◆ Aim of the exercise ◆
Search the records for lines with the word "case" and copy each match.

[Opening Material shown section]

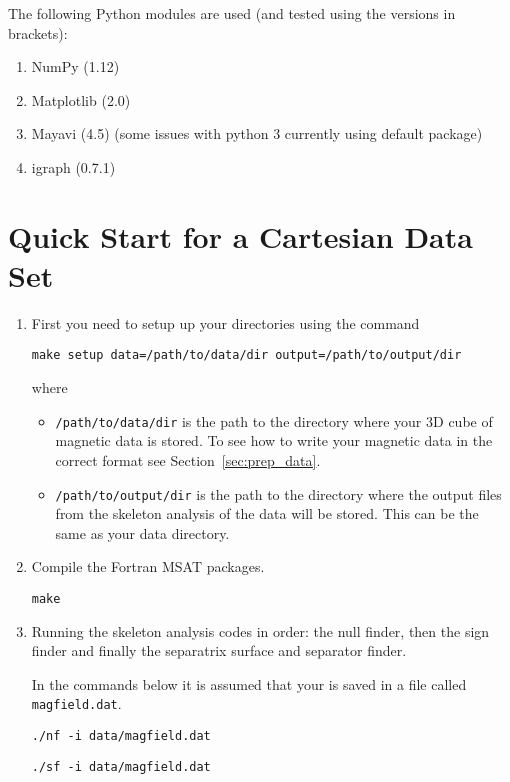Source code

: \documentclass[12pt]{article}
\begin{document}
    The following Python modules are used (and tested using the versions in brackets):
    \begin{enumerate}
      \item NumPy (1.12)
      \item Matplotlib (2.0)
      \item Mayavi (4.5) (some issues with python 3 currently using default package)
      \item igraph (0.7.1)
    \end{enumerate}

  \section{Quick Start for a Cartesian Data Set}

    \begin{enumerate}
      \item First you need to setup up your directories using the command
      
      \texttt{make setup data=/path/to/data/dir output=/path/to/output/dir}
      
      where
      \begin{itemize}
        \item \texttt{/path/to/data/dir} is the path to the directory where your 3D cube of magnetic data is stored. To see how to write your magnetic data in the correct format see Section~\ref{sec:prep_data}. 

        \item \texttt{/path/to/output/dir} is the path to the directory where the output files from the skeleton analysis of the data will be stored. This can be the same as your data directory.
      \end{itemize}

      \item Compile the Fortran MSAT packages.

      \texttt{make}

      \item Running the skeleton analysis codes in order: the null finder, then the sign finder and finally the separatrix surface and separator finder.

      In the commands below it is assumed that your is saved in a file called \texttt{magfield.dat}.

      \texttt{./nf -i data/magfield.dat}

      \texttt{./sf -i data/magfield.dat}


\end{enumerate}
\end{document}
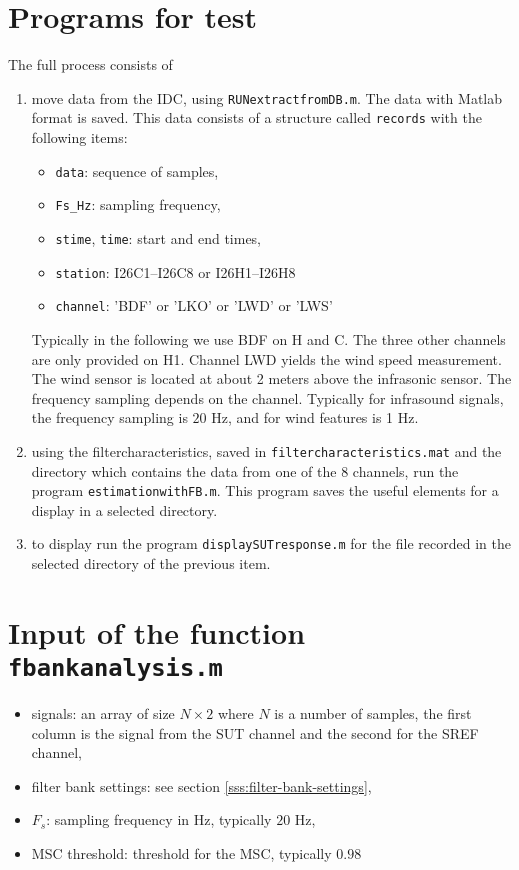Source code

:

\section{Programs for test}
The full process consists of
\begin{enumerate}
\item
 move data from the IDC, using {\tt RUNextractfromDB.m}. The data with Matlab format is saved. This data consists of a structure called {\tt records} with the following items:
 \begin{itemize}
 \item
{\tt data}: sequence of samples,
 \item
{\tt Fs\_Hz}: sampling frequency,
\item
{\tt stime}, {\tt time}: start and end times, 
\item
{\tt station}: I26C1--I26C8 or I26H1--I26H8
\item
{\tt channel}: 'BDF' or 'LKO' or 'LWD' or 'LWS'
 \end{itemize}   
Typically in the following we use BDF on H and C.   The three other channels are only provided on H1. Channel LWD yields  the wind speed measurement. The wind sensor is located at about 2 meters above the infrasonic sensor. The frequency sampling depends on the channel. Typically for infrasound signals, the frequency sampling is $20$ Hz, and for wind features is 1 Hz.
    
\item
 using the filtercharacteristics, saved in {\tt filtercharacteristics.mat} and the directory which contains the data from one of the 8 channels, run the program {\tt estimationwithFB.m}. This program saves the useful elements for a display in a selected directory.
 \item
 to display run the program {\tt displaySUTresponse.m} for the file recorded in the selected directory of the previous item.
\end{enumerate}


\section{Input of the function {\tt fbankanalysis.m}}
\begin{itemize}
\item
signals: an array of size $N\times 2$ where $N$ is a number of samples, the first column is the signal from the SUT channel and the second for the SREF channel,
\item
filter bank settings: see section \ref{sss:filter-bank-settings},
\item
$F_s$: sampling frequency in Hz, typically $20$ Hz,
\item
MSC threshold: threshold for the MSC, typically $0.98$
\end{itemize}

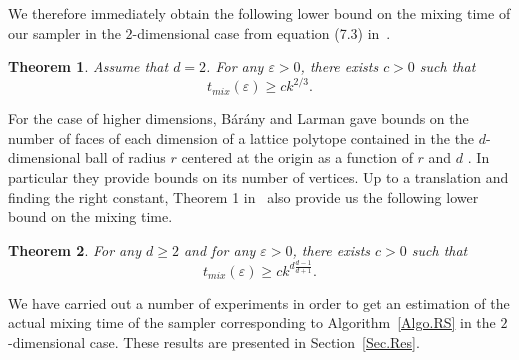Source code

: \documentclass[a4paper]{article}
\newtheorem{theorem}{Theorem}
\begin{document}
We therefore immediately obtain the following lower bound on the mixing time of our sampler in the $2$-dimensional case from equation (7.3) in~\cite{levin2009markov}.

\begin{theorem}\label{Thm.Lowerbound}
Assume that $d=2$. For any $\varepsilon>0$, there exists $c>0$ such that
$$
t_{mix}(\varepsilon)\geq{ck^{2/3}}\mbox{.}
$$
\end{theorem}

For the case of higher dimensions,  B{\'a}r{\'a}ny and Larman gave bounds on the number of faces of each dimension of a lattice polytope contained in the the $d$-dimensional ball of radius $r$ centered at the origin as a function of $r$ and $d$ \cite{barany1998convex}. In particular they provide bounds on its number of vertices. Up to a translation and finding the right constant, Theorem 1 in~\cite{barany1998convex} also provide us the following lower bound on the mixing time.

\begin{theorem}
  For any $d\geq 2$ and for any $\varepsilon>0$, there exists $c>0$ such that
  $$
  t_{mix}(\varepsilon)\geq ck^{d \frac{d-1}{d+1}}\mbox{.}
  $$
\end{theorem}

We have carried out a number of experiments in order to get an estimation of the actual mixing time of the sampler corresponding to Algorithm~\ref{Algo.RS} in the $2$-dimensional case. These results are presented in Section~\ref{Sec.Res}.




\end{document}
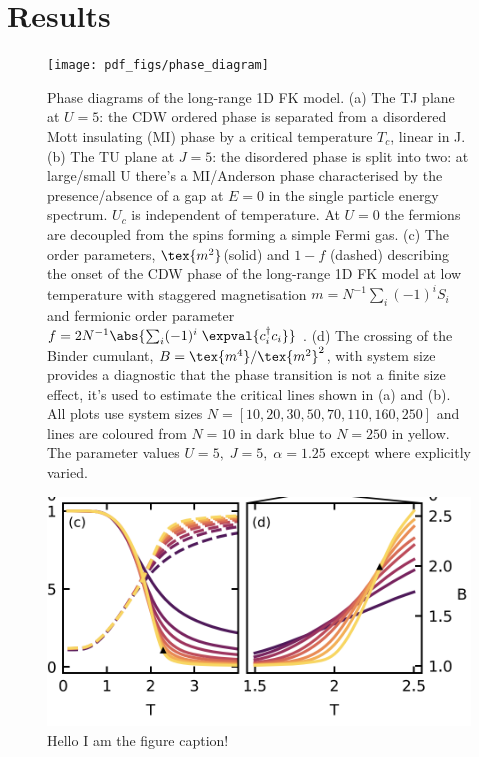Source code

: \hypertarget{sec:FK-results}{%
\section{Results}\label{sec:FK-results}}

\begin{figure}
\hypertarget{fig:phase_diagram}{%
\centering
\texttt{[image: pdf\_figs/phase\_diagram]}
\caption{Phase diagrams of the long-range 1D FK model. (a) The TJ plane at \(U = 5\): the {CDW} ordered phase is separated from a disordered Mott insulating (MI) phase by a critical temperature \(T_c\), linear in J. (b) The TU plane at \(J = 5\): the disordered phase is split into two: at large/small U there's a MI/Anderson phase characterised by the presence/absence of a gap at \(E=0\) in the single particle energy spectrum. \(U_c\) is independent of temperature. At \(U = 0\) the fermions are decoupled from the spins forming a simple Fermi gas. (c) The order parameters, \(\tex{m^2}\)(solid) and \(1 - f\) (dashed) describing the onset of the {CDW} phase of the long-range 1D {FK} model at low temperature with staggered magnetisation \(m = N^{-1} \sum_i (-1)^i S_i\) and fermionic order parameter \(f = 2 N^{-1}\abs{\sum_i (-1)^i \; \expval{c^\dag_{i}c_{i}}}\) . (d) The crossing of the Binder cumulant, \(B = \tex{m^4} / \tex{m^2}^2\), with system size provides a diagnostic that the phase transition is not a finite size effect, it's used to estimate the critical lines shown in (a) and (b). All plots use system sizes \(N = [10,20,30,50,70,110,160,250]\) and lines are coloured from \(N = 10\) in dark blue to \(N = 250\) in yellow. The parameter values \(U = 5,\;J = 5,\;\alpha = 1.25\) except where explicitly varied.}\label{fig:phase_diagram}
}
\end{figure}

\hypertarget{fig:binder}{%
\begin{figure}
\centering
\includegraphics[width=1\textwidth,height=\textheight]{figure_code/fk_chapter/binder.png}
\caption[{no title}]{Hello I am the figure caption!}
\label{fig:binder}
\end{figure}
}

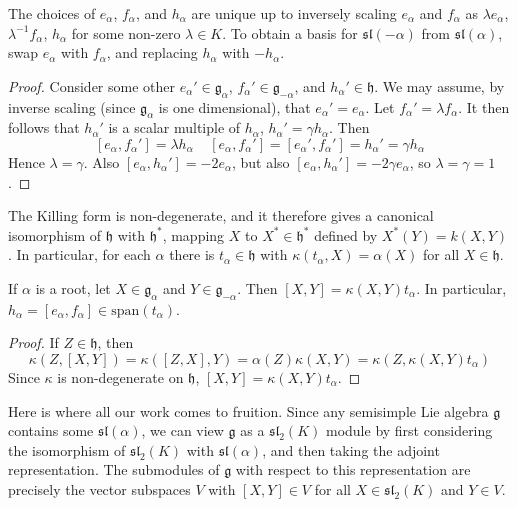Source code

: \begin{theorem}
    The choices of $e_\alpha$, $f_\alpha$, and $h_\alpha$ are unique up to inversely scaling $e_\alpha$ and $f_\alpha$ as $\lambda e_\alpha$, $\lambda^{-1} f_\alpha$, $h_\alpha$ for some non-zero $\lambda \in K$. To obtain a basis for $\mathfrak{sl}(-\alpha)$ from $\mathfrak{sl}(\alpha)$, swap $e_\alpha$ with $f_\alpha$, and replacing $h_\alpha$ with $-h_\alpha$.
\end{theorem}
\begin{proof}
    Consider some other $e_\alpha' \in \mathfrak{g}_\alpha$, $f_\alpha' \in \mathfrak{g}_{-\alpha}$, and $h_\alpha' \in \mathfrak{h}$. We may assume, by inverse scaling (since $\mathfrak{g}_\alpha$ is one dimensional), that $e_\alpha' = e_\alpha$. Let $f_\alpha' = \lambda f_\alpha$. It then follows that $h_\alpha'$ is a scalar multiple of $h_\alpha$, $h_\alpha' = \gamma h_\alpha$. Then
    \[ [e_\alpha, f_\alpha'] = \lambda h_\alpha\ \ \ \ \ [e_\alpha, f_\alpha'] = [e_\alpha', f_\alpha'] = h_\alpha' = \gamma h_\alpha \]
    Hence $\lambda = \gamma$. Also $[e_\alpha, h_\alpha'] = - 2e_\alpha$, but also $[e_\alpha, h_\alpha'] = - 2 \gamma e_\alpha$, so $\lambda = \gamma = 1$.
\end{proof}

The Killing form is non-degenerate, and it therefore gives a canonical isomorphism of $\mathfrak{h}$ with $\mathfrak{h}^*$, mapping $X$ to $X^* \in \mathfrak{h}^*$ defined by $X^*(Y) = k(X,Y)$. In particular, for each $\alpha$ there is $t_\alpha \in \mathfrak{h}$ with $\kappa(t_\alpha,X) = \alpha(X)$ for all $X \in \mathfrak{h}$.

\begin{lemma}
    If $\alpha$ is a root, let $X \in \mathfrak{g}_\alpha$ and $Y \in \mathfrak{g}_{-\alpha}$. Then $[X,Y] = \kappa(X,Y) t_\alpha$. In particular, $h_\alpha = [e_\alpha, f_\alpha] \in \text{span}(t_\alpha)$.
\end{lemma}
\begin{proof}
    If $Z \in \mathfrak{h}$, then
    \[ \kappa(Z,[X,Y]) = \kappa([Z,X],Y) = \alpha(Z) \kappa(X,Y) = \kappa(Z, \kappa(X,Y) t_\alpha) \]
    Since $\kappa$ is non-degenerate on $\mathfrak{h}$, $[X,Y] = \kappa(X,Y) t_\alpha$.
\end{proof}

Here is where all our work comes to fruition. Since any semisimple Lie algebra $\mathfrak{g}$ contains some $\mathfrak{sl}(\alpha)$, we can view $\mathfrak{g}$ as a $\mathfrak{sl}_2(K)$ module by first considering the isomorphism of $\mathfrak{sl}_2(K)$ with $\mathfrak{sl}(\alpha)$, and then taking the adjoint representation. The submodules of $\mathfrak{g}$ with respect to this representation are precisely the vector subspaces $V$ with $[X,Y] \in V$ for all $X \in \mathfrak{sl}_2(K)$ and $Y \in V$.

[Closing Material shown section]

◆ Solution to this task ◆
We therefore immediately obtain the following lower bound on the mixing time of our sampler in the $2$-dimensional case from equation (7.3) in~\cite{levin2009markov}.
For the case of higher dimensions,  B{\'a}r{\'a}ny and Larman gave bounds on the number of faces of each dimension of a lattice polytope contained in the the $d$-dimensional ball of radius $r$ centered at the origin as a function of $r$ and $d$ \cite{barany1998convex}. In particular they provide bounds on its number of vertices. Up to a translation and finding the right constant, Theorem 1 in~\cite{barany1998convex} also provide us the following lower bound on the mixing time.
We have carried out a number of experiments in order to get an estimation of the actual mixing time of the sampler corresponding to Algorithm~\ref{Algo.RS} in the $2$-dimensional case. These results are presented in Section~\ref{Sec.Res}.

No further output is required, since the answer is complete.